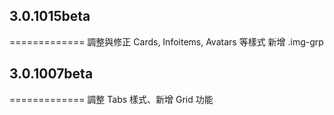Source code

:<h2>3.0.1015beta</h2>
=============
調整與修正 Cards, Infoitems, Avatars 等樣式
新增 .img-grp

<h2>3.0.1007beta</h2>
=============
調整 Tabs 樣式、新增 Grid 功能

━━━━━━━━

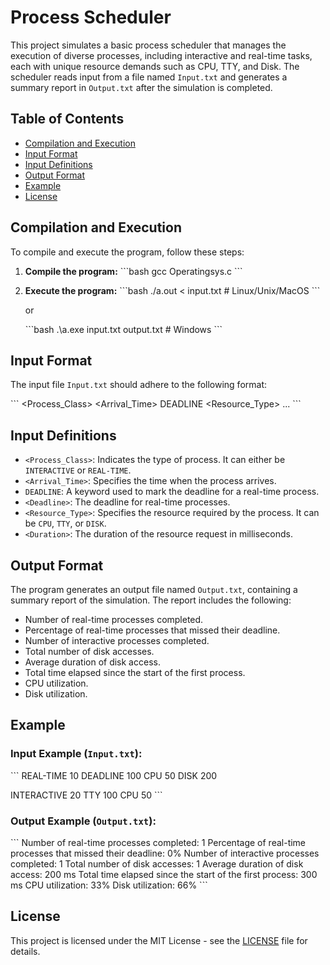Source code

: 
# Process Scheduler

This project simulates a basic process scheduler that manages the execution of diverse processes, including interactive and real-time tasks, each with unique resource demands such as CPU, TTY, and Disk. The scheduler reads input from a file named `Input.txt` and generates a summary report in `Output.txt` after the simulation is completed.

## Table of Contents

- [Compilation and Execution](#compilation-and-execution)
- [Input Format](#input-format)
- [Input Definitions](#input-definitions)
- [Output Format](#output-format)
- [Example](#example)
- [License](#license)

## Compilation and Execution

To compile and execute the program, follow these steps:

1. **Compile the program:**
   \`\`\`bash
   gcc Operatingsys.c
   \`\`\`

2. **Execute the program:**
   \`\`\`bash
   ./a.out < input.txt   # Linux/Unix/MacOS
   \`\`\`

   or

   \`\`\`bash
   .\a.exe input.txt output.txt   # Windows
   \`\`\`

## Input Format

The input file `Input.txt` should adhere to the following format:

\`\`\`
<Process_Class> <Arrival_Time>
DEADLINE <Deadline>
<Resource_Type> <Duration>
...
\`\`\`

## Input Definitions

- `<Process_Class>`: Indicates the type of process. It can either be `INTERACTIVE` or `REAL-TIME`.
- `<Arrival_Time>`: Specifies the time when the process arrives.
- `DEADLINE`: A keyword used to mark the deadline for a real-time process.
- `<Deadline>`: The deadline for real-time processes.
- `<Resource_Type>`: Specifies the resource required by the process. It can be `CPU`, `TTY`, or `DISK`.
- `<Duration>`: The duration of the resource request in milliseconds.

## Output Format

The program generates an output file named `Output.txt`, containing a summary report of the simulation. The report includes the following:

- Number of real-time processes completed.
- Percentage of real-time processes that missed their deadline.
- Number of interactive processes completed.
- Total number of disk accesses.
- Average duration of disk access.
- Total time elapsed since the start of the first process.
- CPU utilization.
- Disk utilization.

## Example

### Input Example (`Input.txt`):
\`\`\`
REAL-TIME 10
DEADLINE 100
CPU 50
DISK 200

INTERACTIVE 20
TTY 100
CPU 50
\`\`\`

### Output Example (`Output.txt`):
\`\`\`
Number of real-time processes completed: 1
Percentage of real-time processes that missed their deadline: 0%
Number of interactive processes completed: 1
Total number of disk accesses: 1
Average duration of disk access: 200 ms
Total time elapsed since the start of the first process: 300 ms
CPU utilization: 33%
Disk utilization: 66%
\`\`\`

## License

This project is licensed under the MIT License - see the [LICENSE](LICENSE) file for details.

━━━━━━━━

§ **TASK OBJECTIVE**: Using the material above, transcribe exactly the lines from the line with "- Number of real-time processes completed." to the line with "This project is"; both count, and nothing else goes in.

§ **REPLY TO THE TASK**:
- Number of real-time processes completed.
- Percentage of real-time processes that missed their deadline.
- Number of interactive processes completed.
- Total number of disk accesses.
- Average duration of disk access.
- Total time elapsed since the start of the first process.
- CPU utilization.
- Disk utilization.

## Example

### Input Example (`Input.txt`):
\`\`\`
REAL-TIME 10
DEADLINE 100
CPU 50
DISK 200

INTERACTIVE 20
TTY 100
CPU 50
\`\`\`

### Output Example (`Output.txt`):
\`\`\`
Number of real-time processes completed: 1
Percentage of real-time processes that missed their deadline: 0%
Number of interactive processes completed: 1
Total number of disk accesses: 1
Average duration of disk access: 200 ms
Total time elapsed since the start of the first process: 300 ms
CPU utilization: 33%
Disk utilization: 66%
\`\`\`

## License

This project is licensed under the MIT License - see the [LICENSE](LICENSE) file for details.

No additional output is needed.